■ TASK REQUIREMENTS
Print nothing except the lines of the listing below from the line with "Thank you for your help" to the line with "when you receive", each exactly as written, both ends included.

■ AVAILABLE RECORDS
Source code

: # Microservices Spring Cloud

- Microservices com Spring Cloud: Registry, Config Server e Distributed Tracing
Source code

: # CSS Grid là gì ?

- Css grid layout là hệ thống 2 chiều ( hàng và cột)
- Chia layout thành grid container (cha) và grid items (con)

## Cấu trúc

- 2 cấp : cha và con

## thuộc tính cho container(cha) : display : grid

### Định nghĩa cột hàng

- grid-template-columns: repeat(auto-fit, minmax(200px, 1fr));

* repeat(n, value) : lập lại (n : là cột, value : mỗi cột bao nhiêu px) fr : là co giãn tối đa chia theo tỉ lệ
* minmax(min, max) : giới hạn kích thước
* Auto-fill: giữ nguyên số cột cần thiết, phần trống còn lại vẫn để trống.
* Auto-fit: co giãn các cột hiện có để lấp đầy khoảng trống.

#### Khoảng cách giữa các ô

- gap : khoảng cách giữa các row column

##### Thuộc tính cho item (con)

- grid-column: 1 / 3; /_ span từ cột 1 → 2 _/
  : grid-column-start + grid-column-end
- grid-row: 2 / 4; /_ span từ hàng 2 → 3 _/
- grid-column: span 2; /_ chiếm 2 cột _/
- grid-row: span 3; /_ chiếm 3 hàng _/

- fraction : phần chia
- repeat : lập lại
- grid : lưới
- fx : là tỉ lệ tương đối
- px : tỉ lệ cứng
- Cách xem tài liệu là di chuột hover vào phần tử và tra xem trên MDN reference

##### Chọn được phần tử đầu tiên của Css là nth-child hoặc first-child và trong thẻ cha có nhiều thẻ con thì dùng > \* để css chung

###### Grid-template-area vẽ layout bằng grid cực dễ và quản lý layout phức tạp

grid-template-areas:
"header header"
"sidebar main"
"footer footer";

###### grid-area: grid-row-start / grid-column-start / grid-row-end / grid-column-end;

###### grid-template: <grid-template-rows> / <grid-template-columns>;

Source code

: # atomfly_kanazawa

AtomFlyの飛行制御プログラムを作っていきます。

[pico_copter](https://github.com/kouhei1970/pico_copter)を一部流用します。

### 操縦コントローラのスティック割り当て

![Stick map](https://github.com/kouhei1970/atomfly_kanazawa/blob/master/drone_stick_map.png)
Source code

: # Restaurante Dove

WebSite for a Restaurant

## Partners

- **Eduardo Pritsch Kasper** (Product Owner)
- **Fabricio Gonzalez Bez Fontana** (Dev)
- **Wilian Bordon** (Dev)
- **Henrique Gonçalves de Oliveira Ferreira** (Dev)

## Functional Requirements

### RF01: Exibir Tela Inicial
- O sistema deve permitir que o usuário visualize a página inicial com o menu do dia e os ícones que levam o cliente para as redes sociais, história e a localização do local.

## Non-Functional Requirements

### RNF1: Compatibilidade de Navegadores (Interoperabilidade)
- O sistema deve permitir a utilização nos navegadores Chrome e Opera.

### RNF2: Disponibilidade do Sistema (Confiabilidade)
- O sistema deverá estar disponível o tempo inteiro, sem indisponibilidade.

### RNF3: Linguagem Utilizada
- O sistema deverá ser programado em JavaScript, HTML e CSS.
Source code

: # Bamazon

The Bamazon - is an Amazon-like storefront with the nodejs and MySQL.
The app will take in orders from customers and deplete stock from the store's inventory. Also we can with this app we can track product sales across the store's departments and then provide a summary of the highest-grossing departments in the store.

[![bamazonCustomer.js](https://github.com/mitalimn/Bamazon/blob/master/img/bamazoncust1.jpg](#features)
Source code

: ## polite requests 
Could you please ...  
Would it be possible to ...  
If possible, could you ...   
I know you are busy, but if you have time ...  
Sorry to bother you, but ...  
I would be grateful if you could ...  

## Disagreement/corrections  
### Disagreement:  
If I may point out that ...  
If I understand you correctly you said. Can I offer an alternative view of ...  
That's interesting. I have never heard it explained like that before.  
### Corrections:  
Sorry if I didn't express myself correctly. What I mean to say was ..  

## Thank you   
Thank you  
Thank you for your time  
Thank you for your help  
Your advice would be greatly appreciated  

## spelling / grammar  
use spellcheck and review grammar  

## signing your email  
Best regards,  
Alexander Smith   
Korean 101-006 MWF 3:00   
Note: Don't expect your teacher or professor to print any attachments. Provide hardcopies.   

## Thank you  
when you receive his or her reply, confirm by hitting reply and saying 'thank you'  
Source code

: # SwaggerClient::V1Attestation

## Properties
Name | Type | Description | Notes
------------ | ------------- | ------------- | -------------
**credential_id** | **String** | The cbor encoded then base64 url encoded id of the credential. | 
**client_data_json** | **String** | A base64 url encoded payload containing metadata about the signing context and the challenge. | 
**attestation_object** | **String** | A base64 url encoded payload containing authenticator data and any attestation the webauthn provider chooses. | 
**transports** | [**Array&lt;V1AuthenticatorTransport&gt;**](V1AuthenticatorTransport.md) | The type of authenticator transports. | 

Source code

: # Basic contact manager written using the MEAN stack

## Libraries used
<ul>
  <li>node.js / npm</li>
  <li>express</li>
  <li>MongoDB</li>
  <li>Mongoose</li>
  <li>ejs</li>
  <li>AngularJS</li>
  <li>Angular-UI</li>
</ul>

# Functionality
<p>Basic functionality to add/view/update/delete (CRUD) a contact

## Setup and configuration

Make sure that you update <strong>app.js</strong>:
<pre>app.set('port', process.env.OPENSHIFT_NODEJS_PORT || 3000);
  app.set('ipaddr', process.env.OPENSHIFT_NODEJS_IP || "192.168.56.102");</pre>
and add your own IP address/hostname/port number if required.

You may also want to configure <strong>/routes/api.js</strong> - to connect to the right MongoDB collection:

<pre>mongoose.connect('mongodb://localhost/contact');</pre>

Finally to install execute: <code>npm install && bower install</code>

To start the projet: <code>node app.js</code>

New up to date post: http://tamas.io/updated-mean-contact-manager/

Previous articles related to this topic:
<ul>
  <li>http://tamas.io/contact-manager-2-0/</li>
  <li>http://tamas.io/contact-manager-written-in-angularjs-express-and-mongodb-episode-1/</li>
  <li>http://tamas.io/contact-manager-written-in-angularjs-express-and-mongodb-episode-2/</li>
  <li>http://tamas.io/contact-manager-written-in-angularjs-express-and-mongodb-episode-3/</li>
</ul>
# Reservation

■ REPLY TO THE TASK
Thank you for your help  
Your advice would be greatly appreciated  

## spelling / grammar  
use spellcheck and review grammar  

## signing your email  
Best regards,  
Alexander Smith   
Korean 101-006 MWF 3:00   
Note: Don't expect your teacher or professor to print any attachments. Provide hardcopies.   

## Thank you  
when you receive his or her reply, confirm by hitting reply and saying 'thank you'  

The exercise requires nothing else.